Die 2. Schwurgerichtskammer am Landgericht München I sieht fern. Eine geschlagene Stunde lang. Rein dienstlich natürlich. Und es ist erstaunlich, zu registrieren, wo überall in München Videokameras installiert sind. Kameras, die zeigen, was ein späterer Messerstecher drei Stunden vor der Tat am Hauptbahnhof so alles getrieben hat, wie er aggressiv die Bayerstraße entlangläuft – und wie er schließlich in einer Spielothek mit einem Messer wegen einer Nichtigkeit auf einen 27-Jährigen einsticht, und noch dazu versehentlich seine Freundin verletzt. Unter anderem wegen versuchten Totschlags muss sich der 24-jährige Mohammad T. nun vor Gericht verantworten.
Er habe nicht bemerkt, dass er den anderen mit dem Messer verletzt habe, lässt Mohammad T. seinen Anwalt Christian Gerber zum Prozessauftakt sagen.
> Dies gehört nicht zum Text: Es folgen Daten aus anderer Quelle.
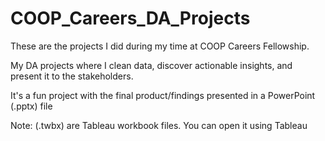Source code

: # COOP_Careers_DA_Projects
These are the projects I did during my time at COOP Careers Fellowship. 

My DA projects where I clean data, discover actionable insights, and present it to the stakeholders.

It's a fun project with the final product/findings presented in a PowerPoint (.pptx) file

Note:
(.twbx) are Tableau workbook files. You can open it using Tableau
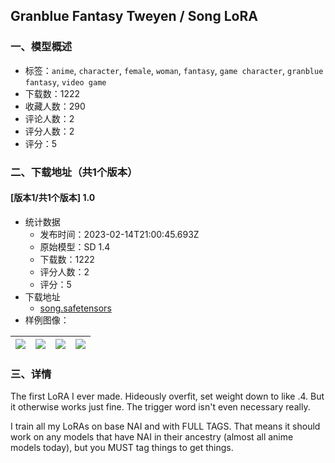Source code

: ## Granblue Fantasy Tweyen / Song LoRA
### 一、模型概述

- 标签：`anime`, `character`, `female`, `woman`, `fantasy`, `game character`, `granblue fantasy`, `video game`
- 下载数：1222
- 收藏人数：290
- 评论人数：2
- 评分人数：2
- 评分：5

### 二、下载地址（共1个版本）

#### [版本1/共1个版本] 1.0

- 统计数据
  - 发布时间：2023-02-14T21:00:45.693Z
  - 原始模型：SD 1.4
  - 下载数：1222
  - 评分人数：2
  - 评分：5
- 下载地址
  - [song.safetensors](https://civitai.com/api/download/models/10503)
- 样例图像：

| <img src="https://image.civitai.com/xG1nkqKTMzGDvpLrqFT7WA/ae81421d-9fff-4bb8-1594-d8c97c317900/width=450/102225.jpeg" /> | <img src="https://image.civitai.com/xG1nkqKTMzGDvpLrqFT7WA/a1795cb0-d41b-4dba-b24a-006dacec5a00/width=450/102224.jpeg" /> | <img src="https://image.civitai.com/xG1nkqKTMzGDvpLrqFT7WA/541f2a80-e534-4e4d-561c-f169fbe1a300/width=450/102227.jpeg" /> | <img src="https://image.civitai.com/xG1nkqKTMzGDvpLrqFT7WA/6b3c0134-efce-4570-f945-7642096d9200/width=450/102226.jpeg" /> |
| ---- | ---- | ---- | ---- |


### 三、详情
<p>The first LoRA I ever made.  Hideously overfit, set weight down to like .4.  But it otherwise works just fine.  The trigger word isn't even necessary really.</p><p></p><p>I train all my LoRAs on base NAI and with FULL TAGS.  That means it should work on any models that have NAI in their ancestry (almost all anime models today), but you MUST tag things to get things.  </p>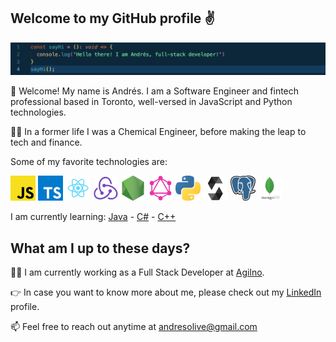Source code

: <!-- ![ My gif ](assets/sayHi.gif) -->
<h2>Welcome to my GitHub profile ✌️</h2>

![ My ss ](assets/ss.png)


👋 Welcome! My name is Andrés. I am a Software Engineer and fintech professional based in Toronto, well-versed in JavaScript and Python technologies.


👨‍🔬 In a former life I was a Chemical Engineer, before making the leap to tech and finance.

Some of my favorite technologies are:


<img src="./assets/js.png" width="40" display="inline-block"> <img src="./assets/typescript.png" width="40" display="inline-block"> <img src="./assets/react.png" width="40" display="inline-block">
<img src="./assets/redux.png" width="40" display="inline-block">
<img src="./assets/nodejs.png" width="40" display="inline-block">
<img src="./assets/graphql.png" width="40" display="inline-block">
<img src="./assets/python.jpeg" width="40" display="inline-block">
<img src="./assets/solidity.png" width="40" display="inline-block">
<img src="./assets/postgresql.png" width="40" display="inline-block">
<img src="./assets/mdb.png" width="40" display="inline-block">


I am currently learning:
<a href="https://www.java.com/">Java</a> - <a href="https://docs.microsoft.com/en-us/dotnet/csharp/" display="inline-block">C#</a>  -  <a href="https://www.cplusplus.com/">C++</a>

<h2>What am I up to these days?</h2>

<p>👨‍💻 I am currently working as a Full Stack Developer at <a href="https://agilno.com/" target="">Agilno</a>.</p>

<p>👉 In case you want to know more about me, please check out my <a href="https://www.linkedin.com/in/andresolivez/">LinkedIn</a> profile.</p>

<p>📫 Feel free to reach out anytime at <a href="mailto:andresolive@gmail.com">andresolive@gmail.com</a></p>
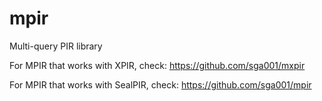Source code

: # mpir
Multi-query PIR library

For MPIR that works with XPIR, check: https://github.com/sga001/mxpir

For MPIR that works with SealPIR, check: https://github.com/sga001/mpir
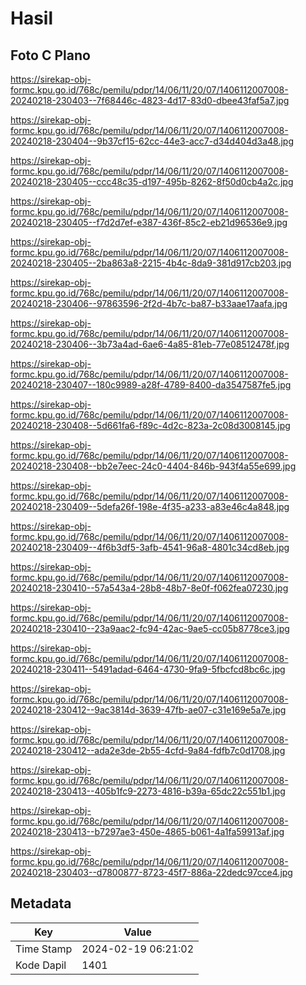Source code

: # Hasil

## Foto C Plano

https://sirekap-obj-formc.kpu.go.id/768c/pemilu/pdpr/14/06/11/20/07/1406112007008-20240218-230403--7f68446c-4823-4d17-83d0-dbee43faf5a7.jpg

https://sirekap-obj-formc.kpu.go.id/768c/pemilu/pdpr/14/06/11/20/07/1406112007008-20240218-230404--9b37cf15-62cc-44e3-acc7-d34d404d3a48.jpg

https://sirekap-obj-formc.kpu.go.id/768c/pemilu/pdpr/14/06/11/20/07/1406112007008-20240218-230405--ccc48c35-d197-495b-8262-8f50d0cb4a2c.jpg

https://sirekap-obj-formc.kpu.go.id/768c/pemilu/pdpr/14/06/11/20/07/1406112007008-20240218-230405--f7d2d7ef-e387-436f-85c2-eb21d96536e9.jpg

https://sirekap-obj-formc.kpu.go.id/768c/pemilu/pdpr/14/06/11/20/07/1406112007008-20240218-230405--2ba863a8-2215-4b4c-8da9-381d917cb203.jpg

https://sirekap-obj-formc.kpu.go.id/768c/pemilu/pdpr/14/06/11/20/07/1406112007008-20240218-230406--97863596-2f2d-4b7c-ba87-b33aae17aafa.jpg

https://sirekap-obj-formc.kpu.go.id/768c/pemilu/pdpr/14/06/11/20/07/1406112007008-20240218-230406--3b73a4ad-6ae6-4a85-81eb-77e08512478f.jpg

https://sirekap-obj-formc.kpu.go.id/768c/pemilu/pdpr/14/06/11/20/07/1406112007008-20240218-230407--180c9989-a28f-4789-8400-da3547587fe5.jpg

https://sirekap-obj-formc.kpu.go.id/768c/pemilu/pdpr/14/06/11/20/07/1406112007008-20240218-230408--5d661fa6-f89c-4d2c-823a-2c08d3008145.jpg

https://sirekap-obj-formc.kpu.go.id/768c/pemilu/pdpr/14/06/11/20/07/1406112007008-20240218-230408--bb2e7eec-24c0-4404-846b-943f4a55e699.jpg

https://sirekap-obj-formc.kpu.go.id/768c/pemilu/pdpr/14/06/11/20/07/1406112007008-20240218-230409--5defa26f-198e-4f35-a233-a83e46c4a848.jpg

https://sirekap-obj-formc.kpu.go.id/768c/pemilu/pdpr/14/06/11/20/07/1406112007008-20240218-230409--4f6b3df5-3afb-4541-96a8-4801c34cd8eb.jpg

https://sirekap-obj-formc.kpu.go.id/768c/pemilu/pdpr/14/06/11/20/07/1406112007008-20240218-230410--57a543a4-28b8-48b7-8e0f-f062fea07230.jpg

https://sirekap-obj-formc.kpu.go.id/768c/pemilu/pdpr/14/06/11/20/07/1406112007008-20240218-230410--23a9aac2-fc94-42ac-9ae5-cc05b8778ce3.jpg

https://sirekap-obj-formc.kpu.go.id/768c/pemilu/pdpr/14/06/11/20/07/1406112007008-20240218-230411--5491adad-6464-4730-9fa9-5fbcfcd8bc6c.jpg

https://sirekap-obj-formc.kpu.go.id/768c/pemilu/pdpr/14/06/11/20/07/1406112007008-20240218-230412--9ac3814d-3639-47fb-ae07-c31e169e5a7e.jpg

https://sirekap-obj-formc.kpu.go.id/768c/pemilu/pdpr/14/06/11/20/07/1406112007008-20240218-230412--ada2e3de-2b55-4cfd-9a84-fdfb7c0d1708.jpg

https://sirekap-obj-formc.kpu.go.id/768c/pemilu/pdpr/14/06/11/20/07/1406112007008-20240218-230413--405b1fc9-2273-4816-b39a-65dc22c551b1.jpg

https://sirekap-obj-formc.kpu.go.id/768c/pemilu/pdpr/14/06/11/20/07/1406112007008-20240218-230413--b7297ae3-450e-4865-b061-4a1fa59913af.jpg

https://sirekap-obj-formc.kpu.go.id/768c/pemilu/pdpr/14/06/11/20/07/1406112007008-20240218-230403--d7800877-8723-45f7-886a-22dedc97cce4.jpg


## Metadata

| Key        | Value               |
| ---------- | ------------------- |
| Time Stamp | 2024-02-19 06:21:02 |
| Kode Dapil | 1401                |



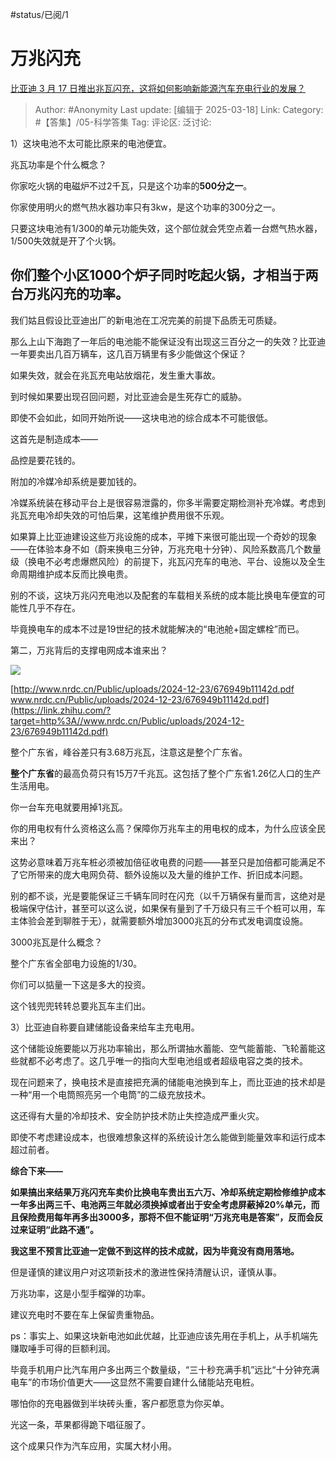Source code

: #status/已阅/1 

# 万兆闪充
[比亚迪 3 月 17 日推出兆瓦闪充，这将如何影响新能源汽车充电行业的发展？](https://www.zhihu.com/question/14953554819/answer/126949965756)

> Author: #Anonymity
> Last update: [编辑于 2025-03-18]
> Link:
> Category: #【答集】/05-科学答集 
> Tag: 
> 评论区:
> 泛讨论:

1）这块电池不太可能比原来的电池便宜。

兆瓦功率是个什么概念？

你家吃火锅的电磁炉不过2千瓦，只是这个功率的**500分之一**。

你家使用明火的燃气热水器功率只有3kw，是这个功率的300分之一。

只要这块电池有1/300的单元功能失效，这个部位就会凭空点着一台燃气热水器，1/500失效就是开了个火锅。

## **你们整个小区1000个炉子同时吃起火锅，才相当于两台万兆闪充的功率。**

我们姑且假设比亚迪出厂的新电池在工况完美的前提下品质无可质疑。

那么上山下海跑了一年后的电池能不能保证没有出现这三百分之一的失效？比亚迪一年要卖出几百万辆车，这几百万辆里有多少能做这个保证？

如果失效，就会在兆瓦充电站放烟花，发生重大事故。

到时候如果要出现召回问题，对比亚迪会是生死存亡的威胁。

即使不会如此，如同开始所说——这块电池的综合成本不可能很低。

这首先是制造成本——

品控是要花钱的。

附加的冷媒冷却系统是要加钱的。

冷媒系统装在移动平台上是很容易泄露的，你多半需要定期检测补充冷媒。考虑到兆瓦充电冷却失效的可怕后果，这笔维护费用很不乐观。

  

如果算上比亚迪建设这些万兆设施的成本，平摊下来很可能出现一个奇妙的现象——在体验本身不如（蔚来换电三分钟，万兆充电十分钟）、风险系数高几个数量级（换电不必考虑爆燃风险）的前提下，兆瓦闪充车的电池、平台、设施以及全生命周期维护成本反而比换电贵。

别的不谈，这块万兆闪充电池以及配套的车载相关系统的成本能比换电车便宜的可能性几乎不存在。

毕竟换电车的成本不过是19世纪的技术就能解决的“电池舱+固定螺栓”而已。

  

第二，万兆背后的支撑电网成本谁来出？

![](https://pic1.zhimg.com/80/v2-d8d9abd84abd1e919098bc0f3f5539b0_1440w.webp?source=c8b7c179)

  

[http://www.nrdc.cn/Public/uploads/2024-12-23/676949b11142d.pdf​www.nrdc.cn/Public/uploads/2024-12-23/676949b11142d.pdf](https://link.zhihu.com/?target=http%3A//www.nrdc.cn/Public/uploads/2024-12-23/676949b11142d.pdf)

整个广东省，峰谷差只有3.68万兆瓦，注意这是整个广东省。

**整个广东省**的最高负荷只有15万7千兆瓦。这包括了整个广东省1.26亿人口的生产生活用电。

你一台车充电就要用掉1兆瓦。

你的用电权有什么资格这么高？保障你万兆车主的用电权的成本，为什么应该全民来出？

这势必意味着万兆车桩必须被加倍征收电费的问题——甚至只是加倍都可能满足不了它所带来的庞大电网负荷、额外设施以及大量的维护工作、折旧成本问题。

别的都不谈，光是要能保证三千辆车同时在闪充（以千万辆保有量而言，这绝对是极端保守估计，甚至可以这么说，如果保有量到了千万级只有三千个桩可以用，车主体验会差到聊胜于无），就需要额外增加3000兆瓦的分布式发电调度设施。

3000兆瓦是什么概念？

整个广东省全部电力设施的1/30。

你们可以掂量一下这是多大的投资。

这个钱兜兜转转总要兆瓦车主们出。

  

3）比亚迪自称要自建储能设备来给车主充电用。

这个储能设施要能以万兆功率输出，那么所谓抽水蓄能、空气能蓄能、飞轮蓄能这些就都不必考虑了。这几乎唯一的指向大型电池组或者超级电容之类的技术。

现在问题来了，换电技术是直接把充满的储能电池换到车上，而比亚迪的技术却是一种“用一个电筒照亮另一个电筒”的二级充放技术。

这还得有大量的冷却技术、安全防护技术防止失控造成严重火灾。

即使不考虑建设成本，也很难想象这样的系统设计怎么能做到能量效率和运行成本超过前者。

  

**综合下来——**

**如果搞出来结果万兆闪充车卖价比换电车贵出五六万、冷却系统定期检修维护成本一年多出两三千、电池两三年就必须换掉或者出于安全考虑屏蔽掉20%单元，而且保险费用每年再多出3000多，那将不但不能证明“万兆充电是答案”，反而会反过来证明“此路不通”。**

  

**我这里不预言比亚迪一定做不到这样的技术成就，因为毕竟没有商用落地。**

但是谨慎的建议用户对这项新技术的激进性保持清醒认识，谨慎从事。

  

万兆功率，这是小型手榴弹的功率。

建议充电时不要在车上保留贵重物品。

  

  

ps：事实上、如果这块新电池如此优越，比亚迪应该先用在手机上，从手机端先赚取唾手可得的巨额利润。

毕竟手机用户比汽车用户多出两三个数量级，“三十秒充满手机”远比“十分钟充满电车”的市场价值更大——这显然不需要自建什么储能站充电桩。

哪怕你的充电器做到半块砖头重，客户都愿意为你买单。

光这一条，苹果都得跪下唱征服了。

这个成果只作为汽车应用，实属大材小用。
Er bedauere die Tat, „und er übernimmt die volle Verantwortung“, so Gerber.
Mohammad T. lebt im Allgäu, und am Abend des 11. November letzten Jahres hatte er sich mit seiner Freundin und einem Freund in München verabredet. Man traf sich am Hauptbahnhof – und hier beginnt die minutiöse Videoaufzeichnung. Man sieht das Trio, wie es sich im Untergeschoss Snacks und Alkohol kauft, wie sie zur Toilette gehen, wie sie auf Gleis 26 bis zum Ende laufen, um sich dort offenbar den gekauften Wein und die Softdrinks einzuverleiben. Auf dem Rückweg sieht man sogar, wie sie von der Bundespolizei routinemäßig kontrolliert werden. Mohammad T. nestelt da an seiner Hosentasche herum und ballt anschließend die Hand zur Faust. „Offenbar hat der da das Messer drin“, mutmaßt der Ermittler der Mordkommission. „Aber damals waren Messer am Hauptbahnhof auch nicht verboten“, wirft der Vorsitzende Richter Norbert Riedmann noch ein.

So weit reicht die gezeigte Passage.